## What the exercise asks
Please give back, exactly as written, only the line containing "- 占い師の**ユーザー登録**を行ってもらう" and every line after it until the data below ends.

## Dataset

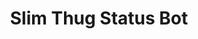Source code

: ---
ee_id: '27'
site: '1'
type: '2'
long_id: 2005-007 Slim Thug Status Bot
url: 2005-007-slim-thug-status-bot
title: Slim Thug Status Bot
year: '2005'
medium: Software
commission:
add_credit:
dims:
pitch: "​Bot which allows a user to ask chat user Slim Thug if his album has gone
  platinum."
ps:
live_url:
related:
youtube:
imgs: slim-thug-2005-007-screenshot-database-ih.jpg
subheading:
year2: '2005'
download:
add_credits:
related_code:
layout: things-i-made
---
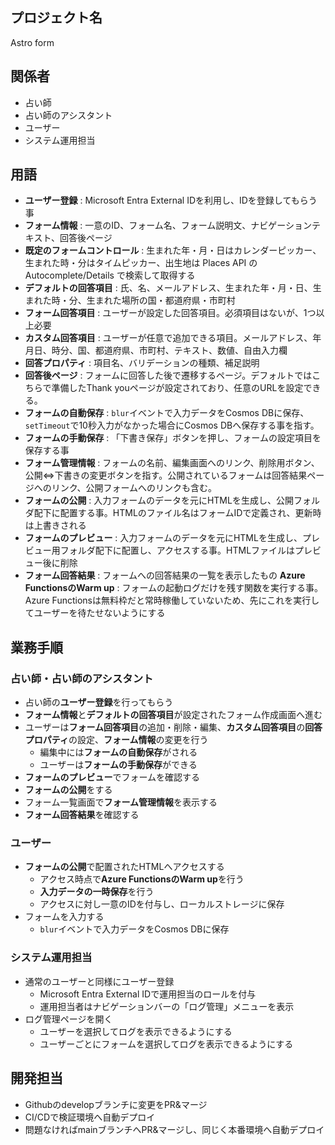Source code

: ## プロジェクト名

Astro form

## 関係者

- 占い師
- 占い師のアシスタント
- ユーザー
- システム運用担当

## 用語
- **ユーザー登録** : Microsoft Entra External IDを利用し、IDを登録してもらう事 
- **フォーム情報** : 一意のID、フォーム名、フォーム説明文、ナビゲーションテキスト、回答後ページ
- **既定のフォームコントロール** : 生まれた年・月・日はカレンダーピッカー、生まれた時・分はタイムピッカー、出生地は Places API の Autocomplete/Details で検索して取得する
- **デフォルトの回答項目** : 氏、名、メールアドレス、生まれた年・月・日、生まれた時・分、生まれた場所の国・都道府県・市町村
- **フォーム回答項目** : ユーザーが設定した回答項目。必須項目はないが、1つ以上必要
- **カスタム回答項目** : ユーザーが任意で追加できる項目。メールアドレス、年月日、時分、国、都道府県、市町村、テキスト、数値、自由入力欄
- **回答プロパティ** : 項目名、バリデーションの種類、補足説明
- **回答後ページ** : フォームに回答した後で遷移するページ。デフォルトではこちらで準備したThank youページが設定されており、任意のURLを設定できる。
- **フォームの自動保存** : `blur`イベントで入力データをCosmos DBに保存、`setTimeout`で10秒入力がなかった場合にCosmos DBへ保存する事を指す。
- **フォームの手動保存** : 「下書き保存」ボタンを押し、フォームの設定項目を保存する事
- **フォーム管理情報** : フォームの名前、編集画面へのリンク、削除用ボタン、公開⇔下書きの変更ボタンを指す。公開されているフォームは回答結果ページへのリンク、公開フォームへのリンクも含む。
- **フォームの公開** : 入力フォームのデータを元にHTMLを生成し、公開フォルダ配下に配置する事。HTMLのファイル名はフォームIDで定義され、更新時は上書きされる
- **フォームのプレビュー** : 入力フォームのデータを元にHTMLを生成し、プレビュー用フォルダ配下に配置し、アクセスする事。HTMLファイルはプレビュー後に削除
- **フォーム回答結果** : フォームへの回答結果の一覧を表示したもの
**Azure FunctionsのWarm up** : フォームの起動ログだけを残す関数を実行する事。Azure Functionsは無料枠だと常時稼働していないため、先にこれを実行してユーザーを待たせないようにする
  
## 業務手順

### 占い師・占い師のアシスタント

- 占い師の**ユーザー登録**を行ってもらう
- **フォーム情報**と**デフォルトの回答項目**が設定されたフォーム作成画面へ進む
- ユーザーは**フォーム回答項目**の追加・削除・編集、**カスタム回答項目**の**回答プロパティ**の設定、**フォーム情報**の変更を行う
  - 編集中には**フォームの自動保存**がされる
  - ユーザーは**フォームの手動保存**ができる
- **フォームのプレビュー**でフォームを確認する
- **フォームの公開**をする
- フォーム一覧画面で**フォーム管理情報**を表示する
- **フォーム回答結果**を確認する

 ### ユーザー
 - **フォームの公開**で配置されたHTMLへアクセスする
   - アクセス時点で**Azure FunctionsのWarm up**を行う
   - **入力データの一時保存**を行う
   - アクセスに対し一意のIDを付与し、ローカルストレージに保存
- フォームを入力する
  - `blur`イベントで入力データをCosmos DBに保存

### システム運用担当
- 通常のユーザーと同様にユーザー登録
  - Microsoft Entra External IDで運用担当のロールを付与
  - 運用担当者はナビゲーションバーの「ログ管理」メニューを表示
- ログ管理ページを開く
  - ユーザーを選択してログを表示できるようにする
  - ユーザーごとにフォームを選択してログを表示できるようにする

## 開発担当
- Githubのdevelopブランチに変更をPR&マージ
- CI/CDで検証環境へ自動デプロイ
- 問題なければmainブランチへPR&マージし、同じく本番環境へ自動デプロイ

## Exercise result
- 占い師の**ユーザー登録**を行ってもらう
- **フォーム情報**と**デフォルトの回答項目**が設定されたフォーム作成画面へ進む
- ユーザーは**フォーム回答項目**の追加・削除・編集、**カスタム回答項目**の**回答プロパティ**の設定、**フォーム情報**の変更を行う
  - 編集中には**フォームの自動保存**がされる
  - ユーザーは**フォームの手動保存**ができる
- **フォームのプレビュー**でフォームを確認する
- **フォームの公開**をする
- フォーム一覧画面で**フォーム管理情報**を表示する
- **フォーム回答結果**を確認する

 ### ユーザー
 - **フォームの公開**で配置されたHTMLへアクセスする
   - アクセス時点で**Azure FunctionsのWarm up**を行う
   - **入力データの一時保存**を行う
   - アクセスに対し一意のIDを付与し、ローカルストレージに保存
- フォームを入力する
  - `blur`イベントで入力データをCosmos DBに保存

### システム運用担当
- 通常のユーザーと同様にユーザー登録
  - Microsoft Entra External IDで運用担当のロールを付与
  - 運用担当者はナビゲーションバーの「ログ管理」メニューを表示
- ログ管理ページを開く
  - ユーザーを選択してログを表示できるようにする
  - ユーザーごとにフォームを選択してログを表示できるようにする

## 開発担当
- Githubのdevelopブランチに変更をPR&マージ
- CI/CDで検証環境へ自動デプロイ
- 問題なければmainブランチへPR&マージし、同じく本番環境へ自動デプロイ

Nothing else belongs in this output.